The type of data you have at hand matters to which method to choose; the convolutional networks we have been talking about require ordered data such as time series or images, while for instance decision trees require tabular data, i.e., data in rows and columns. The latter can be obtained from time series by computing features such as signal-to-noise ratio, etc, as I mentioned for the Åknes case, and this can often be a good way of reducing complexity in the data.

Q: What hardware is required?

To get started, or even doing reasonably advanced stuff, you technically don't need any hardware at all – The Google Colab (https://colab.research.google.com/) service gives you access to a GPU-accelerated server for free, within limits of course. This is a so-called notebook, a webpage where one writes code and runs it in a nice, unified interface, which is perfect for experimenting. Given that it's free of charge and online-only, you probably don't want to upload confidential data, though.

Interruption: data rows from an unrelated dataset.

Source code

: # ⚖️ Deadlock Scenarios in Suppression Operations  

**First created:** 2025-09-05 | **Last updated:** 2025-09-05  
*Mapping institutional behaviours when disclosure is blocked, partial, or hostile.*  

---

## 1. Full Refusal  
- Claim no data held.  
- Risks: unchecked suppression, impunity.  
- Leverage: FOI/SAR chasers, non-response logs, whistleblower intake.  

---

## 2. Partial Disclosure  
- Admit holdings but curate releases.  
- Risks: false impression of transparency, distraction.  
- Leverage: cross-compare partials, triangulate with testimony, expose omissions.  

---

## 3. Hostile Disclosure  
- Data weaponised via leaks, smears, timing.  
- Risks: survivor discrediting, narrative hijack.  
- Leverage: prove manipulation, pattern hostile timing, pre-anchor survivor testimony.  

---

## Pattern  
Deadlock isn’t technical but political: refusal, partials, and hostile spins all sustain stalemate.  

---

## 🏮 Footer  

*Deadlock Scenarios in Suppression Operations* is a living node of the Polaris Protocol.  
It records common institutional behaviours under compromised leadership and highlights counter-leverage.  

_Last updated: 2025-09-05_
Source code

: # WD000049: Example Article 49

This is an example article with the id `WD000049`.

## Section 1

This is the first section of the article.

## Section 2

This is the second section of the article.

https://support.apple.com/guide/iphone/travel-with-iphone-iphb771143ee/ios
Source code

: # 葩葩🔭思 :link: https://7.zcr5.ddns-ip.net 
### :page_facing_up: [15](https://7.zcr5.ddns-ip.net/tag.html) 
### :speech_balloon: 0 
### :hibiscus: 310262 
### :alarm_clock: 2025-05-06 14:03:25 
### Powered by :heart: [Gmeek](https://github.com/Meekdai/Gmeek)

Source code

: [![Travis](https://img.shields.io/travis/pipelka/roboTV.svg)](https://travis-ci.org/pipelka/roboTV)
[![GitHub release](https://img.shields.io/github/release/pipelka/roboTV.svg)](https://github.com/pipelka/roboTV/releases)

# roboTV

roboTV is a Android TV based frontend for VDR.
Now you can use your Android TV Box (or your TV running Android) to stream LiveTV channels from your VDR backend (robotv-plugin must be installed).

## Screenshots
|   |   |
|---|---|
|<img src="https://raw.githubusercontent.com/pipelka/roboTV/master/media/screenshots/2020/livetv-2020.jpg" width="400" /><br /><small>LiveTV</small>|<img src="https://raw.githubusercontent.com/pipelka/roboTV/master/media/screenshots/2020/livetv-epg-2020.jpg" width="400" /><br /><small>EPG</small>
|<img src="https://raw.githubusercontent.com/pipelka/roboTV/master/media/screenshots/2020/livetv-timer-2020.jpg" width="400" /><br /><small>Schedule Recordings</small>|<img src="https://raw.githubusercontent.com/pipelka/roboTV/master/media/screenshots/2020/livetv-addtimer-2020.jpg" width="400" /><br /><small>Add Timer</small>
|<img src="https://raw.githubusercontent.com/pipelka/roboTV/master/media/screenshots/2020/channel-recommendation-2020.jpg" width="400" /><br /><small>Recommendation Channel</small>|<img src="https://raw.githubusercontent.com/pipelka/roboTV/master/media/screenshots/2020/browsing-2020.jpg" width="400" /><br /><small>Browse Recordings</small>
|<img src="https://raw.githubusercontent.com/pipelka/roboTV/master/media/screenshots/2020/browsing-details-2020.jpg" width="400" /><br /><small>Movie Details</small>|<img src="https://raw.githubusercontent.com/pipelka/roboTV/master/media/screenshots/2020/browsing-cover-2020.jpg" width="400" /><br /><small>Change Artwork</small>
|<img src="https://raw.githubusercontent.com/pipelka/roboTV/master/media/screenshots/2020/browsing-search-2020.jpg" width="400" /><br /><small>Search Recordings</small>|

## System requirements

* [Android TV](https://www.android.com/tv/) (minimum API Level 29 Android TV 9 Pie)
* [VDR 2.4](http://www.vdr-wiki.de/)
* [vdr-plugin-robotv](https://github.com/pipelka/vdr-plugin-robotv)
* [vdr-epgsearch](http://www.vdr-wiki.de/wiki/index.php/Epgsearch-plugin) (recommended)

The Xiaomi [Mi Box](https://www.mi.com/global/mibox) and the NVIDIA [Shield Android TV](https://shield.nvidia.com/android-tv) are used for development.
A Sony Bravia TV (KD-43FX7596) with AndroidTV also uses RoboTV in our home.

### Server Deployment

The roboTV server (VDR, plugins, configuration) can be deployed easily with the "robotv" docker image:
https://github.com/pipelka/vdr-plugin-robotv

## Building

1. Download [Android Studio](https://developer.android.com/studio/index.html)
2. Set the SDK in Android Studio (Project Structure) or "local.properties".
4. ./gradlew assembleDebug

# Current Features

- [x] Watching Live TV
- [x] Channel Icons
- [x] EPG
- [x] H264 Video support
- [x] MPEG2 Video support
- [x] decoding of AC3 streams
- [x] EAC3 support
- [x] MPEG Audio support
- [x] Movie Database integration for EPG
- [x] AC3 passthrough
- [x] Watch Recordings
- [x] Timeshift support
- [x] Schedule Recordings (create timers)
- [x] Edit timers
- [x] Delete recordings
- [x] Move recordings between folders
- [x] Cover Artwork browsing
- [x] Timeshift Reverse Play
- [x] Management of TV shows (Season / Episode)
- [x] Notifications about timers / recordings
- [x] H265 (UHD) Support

The other budget option is to just use your laptop, which is actually my tool of choice for prototyping since there is no transfer time to upload data, or queueing for time on a cluster, and so on. It's going to be too slow for large models and large datasets, however, which brings us to the actual question – do I need a GPU?

Graphical Processing Units (GPUs) are computing devices that excel at doing parallel computation, such as matrix multiplication. And since training neural networks involve a lot of matrix multiplication, GPUs can speed up the training considerably. In particular, if you’re training convolutional networks, rather than working on plain tabular data, the difference is huge, and the cost of a GPU will yield returns pretty soon. Just make sure to get one with sufficient memory to match the size of your model and dataset. For one-off projects, it might be cheaper to rent a cloud solution rather than buying your own equipment, and this also requires a lot less maintenance.

Suggested readings

Mousavi, S. M., Sheng, Y., Zhu, W. & Beroza, G. C. STanford EArthquake Dataset (STEAD): A Global Data Set of Seismic Signals for AI. IEEE Access 7, 13 (2019).

Kong, Q. et al. Machine Learning in Seismology: Turning Data into Insights. Seismological Research Letters 90, 3–14 (2019).

Ross, Z. E., Meier, M.-A. & Hauksson, E. P Wave Arrival Picking and First-Motion Polarity Determination With Deep Learning. J. Geophys. Res. Solid Earth 123, 5120–5129 (2018).

Meier, M. et al. Reliable Real‐Time Seismic Signal/Noise Discrimination With Machine Learning. J. Geophys. Res. Solid Earth 124, 788–800 (2019).

Dickey, J., Borghetti, B., Junek, W. & Martin, R. Beyond Correlation: A Path‐Invariant Measure for Seismogram Similarity. Seismological Research Letters 91, 356–369 (2020).